By 1436 there were thirty eight separate garrisons and at least nine personal retinues serving in France. These were all serving on annual indentures and by this time the bulk of the standing army was made up of soldiers who had made their career in the ranks or even settled in the duchy.
With the final defeat of the long English endeavours in France in 1453, a generation of professional soldiers needed employment. The dynastic struggles that we now call the Wars of the Roses both provided employment for the soldiers and were stimulated by the availability of numbers of idle and experienced fighting men.
Some of these career soldiers may have been found in the Towton war grave, albeit not all seem to have been archers. Nine of them have “…well healed cranial trauma that most likely resulted from previous battles or armed conflict.” The average age of this group is 34, including two of the oldest individuals.
It is possible to outline the career of one these professional soldiers by studying one of the skeletons found in the Towton war grave. Towton 16 as he is now known is famous because of the facial reconstruction made fro the Granada television programme. He was born between 1410 and 1415 since he was estimated to be aged between 46 -50 at the time of his death. The skeleton is that of man about 5ft. 9in tall and well built and shows developments that are now recognised as arising from using the English warbow, and probable signs of a lot of horse riding.
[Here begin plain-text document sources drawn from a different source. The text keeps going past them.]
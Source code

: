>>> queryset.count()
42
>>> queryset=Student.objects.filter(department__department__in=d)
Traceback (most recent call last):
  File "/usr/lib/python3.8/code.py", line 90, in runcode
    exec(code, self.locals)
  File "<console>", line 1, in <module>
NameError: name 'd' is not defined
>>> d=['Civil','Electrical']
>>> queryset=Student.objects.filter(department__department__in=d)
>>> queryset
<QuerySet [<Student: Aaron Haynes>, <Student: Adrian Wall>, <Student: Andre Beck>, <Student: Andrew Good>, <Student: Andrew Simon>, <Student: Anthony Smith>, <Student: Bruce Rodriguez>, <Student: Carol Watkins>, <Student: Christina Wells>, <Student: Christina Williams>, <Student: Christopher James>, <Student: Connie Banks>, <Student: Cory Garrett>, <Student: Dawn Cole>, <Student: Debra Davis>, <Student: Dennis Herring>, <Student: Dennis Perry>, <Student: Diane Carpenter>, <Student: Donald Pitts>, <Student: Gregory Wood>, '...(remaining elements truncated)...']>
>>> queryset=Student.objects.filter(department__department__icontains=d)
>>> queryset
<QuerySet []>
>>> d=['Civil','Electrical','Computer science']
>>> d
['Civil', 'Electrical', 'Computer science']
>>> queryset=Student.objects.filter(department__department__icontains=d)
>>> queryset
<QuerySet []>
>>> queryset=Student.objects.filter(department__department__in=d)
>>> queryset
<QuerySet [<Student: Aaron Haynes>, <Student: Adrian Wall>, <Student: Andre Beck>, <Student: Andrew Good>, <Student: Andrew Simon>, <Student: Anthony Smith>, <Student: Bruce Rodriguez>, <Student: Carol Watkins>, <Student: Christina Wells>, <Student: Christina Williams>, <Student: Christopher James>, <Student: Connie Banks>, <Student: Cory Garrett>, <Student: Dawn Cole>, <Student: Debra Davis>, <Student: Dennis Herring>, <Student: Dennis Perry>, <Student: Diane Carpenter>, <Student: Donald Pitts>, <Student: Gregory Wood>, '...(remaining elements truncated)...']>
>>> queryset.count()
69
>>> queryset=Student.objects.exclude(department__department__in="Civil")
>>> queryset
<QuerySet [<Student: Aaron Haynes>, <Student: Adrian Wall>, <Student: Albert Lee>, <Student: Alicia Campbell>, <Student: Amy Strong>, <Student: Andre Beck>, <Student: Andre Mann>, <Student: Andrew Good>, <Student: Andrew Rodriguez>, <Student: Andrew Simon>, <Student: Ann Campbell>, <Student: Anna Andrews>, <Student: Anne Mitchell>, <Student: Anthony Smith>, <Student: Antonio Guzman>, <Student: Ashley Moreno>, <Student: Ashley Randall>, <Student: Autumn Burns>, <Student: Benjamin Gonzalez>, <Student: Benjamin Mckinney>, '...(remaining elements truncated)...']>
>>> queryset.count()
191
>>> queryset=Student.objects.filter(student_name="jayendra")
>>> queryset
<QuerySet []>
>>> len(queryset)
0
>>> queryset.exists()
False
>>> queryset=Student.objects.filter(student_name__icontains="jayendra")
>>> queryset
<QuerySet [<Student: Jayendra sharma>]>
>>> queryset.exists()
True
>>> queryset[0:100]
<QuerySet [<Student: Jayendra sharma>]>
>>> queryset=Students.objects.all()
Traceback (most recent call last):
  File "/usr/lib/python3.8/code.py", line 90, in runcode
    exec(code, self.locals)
So he probably served as a mounted archer for a number of years, most likely in France in the 1430s and 1440s. At some time probably around 1451-3 he was seriously wounded in the face since the skeleton has a large well healed blade wound to the jaw. It has been estimated that this wound was received eight to ten years before death. He clearly had access to competent medical care, which may suggest that in the case of more professional companies, the captains tried to ensure that they had trustworthy surgeons available for their men, or maybe that he had risen to be a company captain himself. Given all his probable experience, it is likely that he was the captain of a company, maybe as part of one of the larger retinues present at Towton in 1461.

Conclusion

The English and Welsh archer were battle winners for two centuries, but no other nation managed to raise companies of archers to rival them. The French, Scottish and Burgundian armies of the fifteenth century all included longbow archers, often in large numbers (there were at least 4000 Scottish archers fighting for France in the early 1420s). None of these archers managed to defeat the English archers in the battles of the 1420s.

4, Why?

It is possible that English and Welsh archer used heavier bows or a longer draw so their arrows had more force.
It is certain that for much of the fourteenth and fifteenth centuries, the English and Welsh archers had great confidence in their own skills, and were often lead by men who valued them.